*Work item*
Copy each line containing "default" from the listing below.

*Recorded data*

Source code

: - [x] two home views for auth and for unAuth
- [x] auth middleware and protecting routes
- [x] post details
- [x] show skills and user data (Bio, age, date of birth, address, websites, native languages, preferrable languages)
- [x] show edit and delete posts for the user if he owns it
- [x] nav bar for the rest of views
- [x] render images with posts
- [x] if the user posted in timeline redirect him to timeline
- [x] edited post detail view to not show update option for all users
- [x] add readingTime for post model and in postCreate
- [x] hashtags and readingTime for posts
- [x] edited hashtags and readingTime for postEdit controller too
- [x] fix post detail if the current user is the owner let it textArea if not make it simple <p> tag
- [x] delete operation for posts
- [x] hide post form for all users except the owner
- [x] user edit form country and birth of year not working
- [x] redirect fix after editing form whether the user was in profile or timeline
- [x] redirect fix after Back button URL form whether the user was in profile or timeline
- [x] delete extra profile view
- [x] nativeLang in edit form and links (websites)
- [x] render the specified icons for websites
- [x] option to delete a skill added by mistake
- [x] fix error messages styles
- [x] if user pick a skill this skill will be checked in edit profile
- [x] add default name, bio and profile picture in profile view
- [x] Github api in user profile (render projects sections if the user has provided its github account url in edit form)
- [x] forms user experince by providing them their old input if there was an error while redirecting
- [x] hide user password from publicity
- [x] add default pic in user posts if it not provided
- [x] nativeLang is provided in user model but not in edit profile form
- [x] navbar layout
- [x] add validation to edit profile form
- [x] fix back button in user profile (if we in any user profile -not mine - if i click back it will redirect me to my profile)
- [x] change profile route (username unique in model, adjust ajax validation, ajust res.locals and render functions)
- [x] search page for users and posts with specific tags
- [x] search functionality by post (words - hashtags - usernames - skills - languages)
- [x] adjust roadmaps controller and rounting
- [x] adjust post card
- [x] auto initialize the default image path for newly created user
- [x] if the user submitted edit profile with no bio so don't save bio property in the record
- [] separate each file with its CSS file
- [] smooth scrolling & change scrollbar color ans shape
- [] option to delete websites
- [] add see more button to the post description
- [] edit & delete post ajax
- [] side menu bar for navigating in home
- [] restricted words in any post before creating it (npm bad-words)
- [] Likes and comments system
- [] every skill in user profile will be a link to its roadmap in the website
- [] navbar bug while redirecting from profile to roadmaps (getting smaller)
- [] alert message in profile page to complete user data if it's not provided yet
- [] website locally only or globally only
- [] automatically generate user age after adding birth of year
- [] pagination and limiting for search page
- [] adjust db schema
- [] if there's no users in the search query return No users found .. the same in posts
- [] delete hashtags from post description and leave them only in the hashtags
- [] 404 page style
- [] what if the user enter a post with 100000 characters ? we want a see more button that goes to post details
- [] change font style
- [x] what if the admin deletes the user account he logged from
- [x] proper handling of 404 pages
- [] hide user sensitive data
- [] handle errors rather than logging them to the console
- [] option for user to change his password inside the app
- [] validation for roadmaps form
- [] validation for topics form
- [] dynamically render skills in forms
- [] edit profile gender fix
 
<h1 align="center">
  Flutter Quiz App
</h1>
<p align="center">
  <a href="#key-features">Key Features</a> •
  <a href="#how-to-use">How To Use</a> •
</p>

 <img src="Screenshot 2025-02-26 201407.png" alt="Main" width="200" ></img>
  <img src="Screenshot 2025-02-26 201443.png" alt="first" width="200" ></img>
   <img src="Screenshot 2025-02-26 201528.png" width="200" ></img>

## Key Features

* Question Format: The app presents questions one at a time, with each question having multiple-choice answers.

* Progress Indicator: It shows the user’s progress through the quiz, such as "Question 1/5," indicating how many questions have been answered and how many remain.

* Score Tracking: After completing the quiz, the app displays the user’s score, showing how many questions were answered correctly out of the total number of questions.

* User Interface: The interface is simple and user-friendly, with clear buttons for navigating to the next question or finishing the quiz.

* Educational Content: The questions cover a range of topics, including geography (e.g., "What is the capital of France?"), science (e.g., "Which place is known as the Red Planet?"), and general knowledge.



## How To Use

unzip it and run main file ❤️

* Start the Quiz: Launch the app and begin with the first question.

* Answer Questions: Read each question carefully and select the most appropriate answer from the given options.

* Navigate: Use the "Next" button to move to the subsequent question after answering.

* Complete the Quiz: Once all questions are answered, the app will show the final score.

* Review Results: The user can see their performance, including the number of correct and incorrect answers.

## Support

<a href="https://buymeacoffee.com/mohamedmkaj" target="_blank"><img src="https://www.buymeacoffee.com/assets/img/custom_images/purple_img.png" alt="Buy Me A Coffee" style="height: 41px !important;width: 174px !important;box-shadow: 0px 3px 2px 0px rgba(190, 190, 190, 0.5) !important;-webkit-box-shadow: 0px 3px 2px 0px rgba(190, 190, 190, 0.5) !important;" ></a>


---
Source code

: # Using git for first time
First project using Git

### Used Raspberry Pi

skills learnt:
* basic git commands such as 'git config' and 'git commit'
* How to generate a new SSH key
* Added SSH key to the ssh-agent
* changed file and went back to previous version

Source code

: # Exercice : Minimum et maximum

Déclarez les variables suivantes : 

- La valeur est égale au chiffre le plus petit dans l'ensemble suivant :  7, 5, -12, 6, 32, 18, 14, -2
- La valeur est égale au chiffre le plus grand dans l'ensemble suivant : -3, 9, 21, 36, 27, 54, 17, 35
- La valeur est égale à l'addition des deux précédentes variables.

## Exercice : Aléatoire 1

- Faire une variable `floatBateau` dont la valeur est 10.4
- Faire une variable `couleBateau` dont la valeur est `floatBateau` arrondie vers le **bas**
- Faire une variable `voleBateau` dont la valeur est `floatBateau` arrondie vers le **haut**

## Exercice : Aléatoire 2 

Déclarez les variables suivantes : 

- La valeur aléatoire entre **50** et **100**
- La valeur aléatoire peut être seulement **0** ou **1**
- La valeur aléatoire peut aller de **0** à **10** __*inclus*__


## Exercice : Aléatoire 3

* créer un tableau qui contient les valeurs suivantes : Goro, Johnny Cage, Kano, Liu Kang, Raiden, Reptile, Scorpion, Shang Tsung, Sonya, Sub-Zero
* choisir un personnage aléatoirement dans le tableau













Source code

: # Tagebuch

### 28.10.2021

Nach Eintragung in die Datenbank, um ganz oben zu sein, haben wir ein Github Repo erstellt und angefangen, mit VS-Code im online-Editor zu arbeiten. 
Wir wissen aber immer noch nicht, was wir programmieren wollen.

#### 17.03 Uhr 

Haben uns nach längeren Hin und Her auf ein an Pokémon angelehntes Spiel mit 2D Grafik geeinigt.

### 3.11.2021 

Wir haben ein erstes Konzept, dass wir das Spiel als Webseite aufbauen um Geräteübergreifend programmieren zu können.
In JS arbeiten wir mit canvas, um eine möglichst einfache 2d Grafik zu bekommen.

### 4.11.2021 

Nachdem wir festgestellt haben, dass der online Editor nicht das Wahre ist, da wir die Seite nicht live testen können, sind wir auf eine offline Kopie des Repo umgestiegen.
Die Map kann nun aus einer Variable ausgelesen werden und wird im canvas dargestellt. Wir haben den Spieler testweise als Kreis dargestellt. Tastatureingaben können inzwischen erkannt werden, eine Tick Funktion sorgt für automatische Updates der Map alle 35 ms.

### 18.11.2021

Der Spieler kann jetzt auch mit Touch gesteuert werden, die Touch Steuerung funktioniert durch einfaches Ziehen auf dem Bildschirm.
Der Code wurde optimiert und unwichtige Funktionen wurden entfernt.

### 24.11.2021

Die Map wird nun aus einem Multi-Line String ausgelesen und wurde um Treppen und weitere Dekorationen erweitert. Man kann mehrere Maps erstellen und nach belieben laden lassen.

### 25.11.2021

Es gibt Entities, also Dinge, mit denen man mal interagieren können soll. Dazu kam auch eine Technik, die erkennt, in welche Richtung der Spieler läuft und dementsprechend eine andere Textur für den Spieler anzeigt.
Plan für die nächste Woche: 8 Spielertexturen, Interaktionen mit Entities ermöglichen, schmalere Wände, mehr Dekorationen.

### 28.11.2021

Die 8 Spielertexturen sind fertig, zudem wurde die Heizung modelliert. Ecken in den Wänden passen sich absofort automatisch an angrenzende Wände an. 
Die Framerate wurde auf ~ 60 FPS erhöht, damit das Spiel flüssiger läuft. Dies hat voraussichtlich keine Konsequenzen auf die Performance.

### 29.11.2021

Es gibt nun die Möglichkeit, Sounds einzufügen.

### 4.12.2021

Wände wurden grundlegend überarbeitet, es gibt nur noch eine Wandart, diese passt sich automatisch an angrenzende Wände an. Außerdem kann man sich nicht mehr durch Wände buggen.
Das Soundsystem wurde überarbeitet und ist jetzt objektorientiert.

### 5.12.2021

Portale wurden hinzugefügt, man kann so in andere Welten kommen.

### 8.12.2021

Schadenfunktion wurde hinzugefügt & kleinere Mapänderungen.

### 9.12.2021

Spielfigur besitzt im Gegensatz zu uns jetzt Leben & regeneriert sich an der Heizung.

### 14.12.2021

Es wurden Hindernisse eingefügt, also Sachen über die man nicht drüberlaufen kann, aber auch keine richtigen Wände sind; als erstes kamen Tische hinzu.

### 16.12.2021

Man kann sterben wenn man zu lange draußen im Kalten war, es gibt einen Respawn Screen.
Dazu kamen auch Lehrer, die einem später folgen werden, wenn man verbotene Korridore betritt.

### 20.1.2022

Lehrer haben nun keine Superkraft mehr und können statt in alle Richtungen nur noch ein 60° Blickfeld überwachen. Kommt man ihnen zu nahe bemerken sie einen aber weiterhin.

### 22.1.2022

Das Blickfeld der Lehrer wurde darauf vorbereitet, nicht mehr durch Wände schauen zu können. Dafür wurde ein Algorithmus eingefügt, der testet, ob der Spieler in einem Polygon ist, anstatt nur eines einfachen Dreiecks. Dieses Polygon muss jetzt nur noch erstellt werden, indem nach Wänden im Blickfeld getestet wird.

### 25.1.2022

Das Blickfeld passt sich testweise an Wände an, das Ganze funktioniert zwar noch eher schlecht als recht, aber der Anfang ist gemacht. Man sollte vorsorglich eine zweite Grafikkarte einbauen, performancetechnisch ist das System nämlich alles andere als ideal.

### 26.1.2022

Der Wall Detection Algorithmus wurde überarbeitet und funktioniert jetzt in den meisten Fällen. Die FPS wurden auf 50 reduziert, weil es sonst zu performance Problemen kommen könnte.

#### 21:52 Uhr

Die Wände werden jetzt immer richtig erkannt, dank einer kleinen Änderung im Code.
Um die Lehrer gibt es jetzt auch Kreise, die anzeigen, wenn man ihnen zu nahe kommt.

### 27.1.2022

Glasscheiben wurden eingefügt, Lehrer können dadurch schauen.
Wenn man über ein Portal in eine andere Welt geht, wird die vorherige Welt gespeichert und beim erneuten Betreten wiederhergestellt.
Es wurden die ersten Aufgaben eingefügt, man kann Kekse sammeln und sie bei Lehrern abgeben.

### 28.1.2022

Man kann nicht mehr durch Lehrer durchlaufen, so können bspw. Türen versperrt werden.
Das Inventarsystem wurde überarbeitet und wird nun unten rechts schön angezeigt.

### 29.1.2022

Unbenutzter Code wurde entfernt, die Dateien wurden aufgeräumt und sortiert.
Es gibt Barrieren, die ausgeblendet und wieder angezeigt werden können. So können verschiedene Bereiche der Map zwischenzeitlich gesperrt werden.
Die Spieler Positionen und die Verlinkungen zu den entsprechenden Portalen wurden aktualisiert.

*Solution to this task*
- [x] add default name, bio and profile picture in profile view
- [x] add default pic in user posts if it not provided
- [x] auto initialize the default image path for newly created user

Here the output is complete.